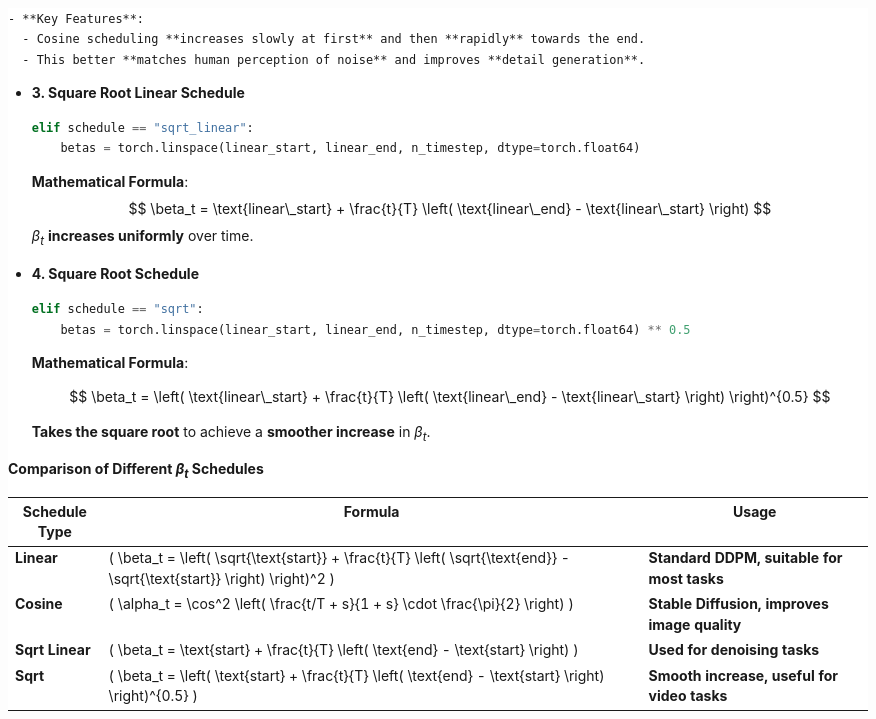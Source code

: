     - **Key Features**:
      - Cosine scheduling **increases slowly at first** and then **rapidly** towards the end.
      - This better **matches human perception of noise** and improves **detail generation**.

- **3. Square Root Linear Schedule**

    ```python
    elif schedule == "sqrt_linear":
        betas = torch.linspace(linear_start, linear_end, n_timestep, dtype=torch.float64)
    ```

    **Mathematical Formula**:
    $$
     \beta_t = \text{linear\_start} + \frac{t}{T} \left( \text{linear\_end} - \text{linear\_start} \right)
    $$
    $\beta_t$ **increases uniformly** over time.

- **4. Square Root Schedule**

    ```python
    elif schedule == "sqrt":
        betas = torch.linspace(linear_start, linear_end, n_timestep, dtype=torch.float64) ** 0.5
    ```

    **Mathematical Formula**:

    $$
    \beta_t = \left( \text{linear\_start} + \frac{t}{T} \left( \text{linear\_end} - \text{linear\_start} \right) \right)^{0.5}
    $$

     **Takes the square root** to achieve a **smoother increase** in $\beta_t$.

**Comparison of Different $\beta_t$ Schedules**

|  Schedule Type  | Formula | Usage |
|-----------|-------------------------------|----------------|
| **Linear** | \( \beta_t = \left( \sqrt{\text{start}} + \frac{t}{T} \left( \sqrt{\text{end}} - \sqrt{\text{start}} \right) \right)^2 \) | **Standard DDPM, suitable for most tasks** |
| **Cosine** | \( \alpha_t = \cos^2 \left( \frac{t/T + s}{1 + s} \cdot \frac{\pi}{2} \right) \) | **Stable Diffusion, improves image quality** |
| **Sqrt Linear** | \( \beta_t = \text{start} + \frac{t}{T} \left( \text{end} - \text{start} \right) \) | **Used for denoising tasks** |
| **Sqrt** | \( \beta_t = \left( \text{start} + \frac{t}{T} \left( \text{end} - \text{start} \right) \right)^{0.5} \) | **Smooth increase, useful for video tasks** |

*Work instructions*
Your reply should restate the data above word for word and contain no pictures.

*Expected answer*
Source code

:     - **Key Features**:
      - Cosine scheduling **increases slowly at first** and then **rapidly** towards the end.
      - This better **matches human perception of noise** and improves **detail generation**.

- **3. Square Root Linear Schedule**

    ```python
    elif schedule == "sqrt_linear":
        betas = torch.linspace(linear_start, linear_end, n_timestep, dtype=torch.float64)
    ```

    **Mathematical Formula**:
    $$
     \beta_t = \text{linear\_start} + \frac{t}{T} \left( \text{linear\_end} - \text{linear\_start} \right)
    $$
    $\beta_t$ **increases uniformly** over time.

- **4. Square Root Schedule**

    ```python
    elif schedule == "sqrt":
        betas = torch.linspace(linear_start, linear_end, n_timestep, dtype=torch.float64) ** 0.5
    ```

    **Mathematical Formula**:

    $$
    \beta_t = \left( \text{linear\_start} + \frac{t}{T} \left( \text{linear\_end} - \text{linear\_start} \right) \right)^{0.5}
    $$

     **Takes the square root** to achieve a **smoother increase** in $\beta_t$.

**Comparison of Different $\beta_t$ Schedules**

|  Schedule Type  | Formula | Usage |
|-----------|-------------------------------|----------------|
| **Linear** | \( \beta_t = \left( \sqrt{\text{start}} + \frac{t}{T} \left( \sqrt{\text{end}} - \sqrt{\text{start}} \right) \right)^2 \) | **Standard DDPM, suitable for most tasks** |
| **Cosine** | \( \alpha_t = \cos^2 \left( \frac{t/T + s}{1 + s} \cdot \frac{\pi}{2} \right) \) | **Stable Diffusion, improves image quality** |
| **Sqrt Linear** | \( \beta_t = \text{start} + \frac{t}{T} \left( \text{end} - \text{start} \right) \) | **Used for denoising tasks** |
| **Sqrt** | \( \beta_t = \left( \text{start} + \frac{t}{T} \left( \text{end} - \text{start} \right) \right)^{0.5} \) | **Smooth increase, useful for video tasks** |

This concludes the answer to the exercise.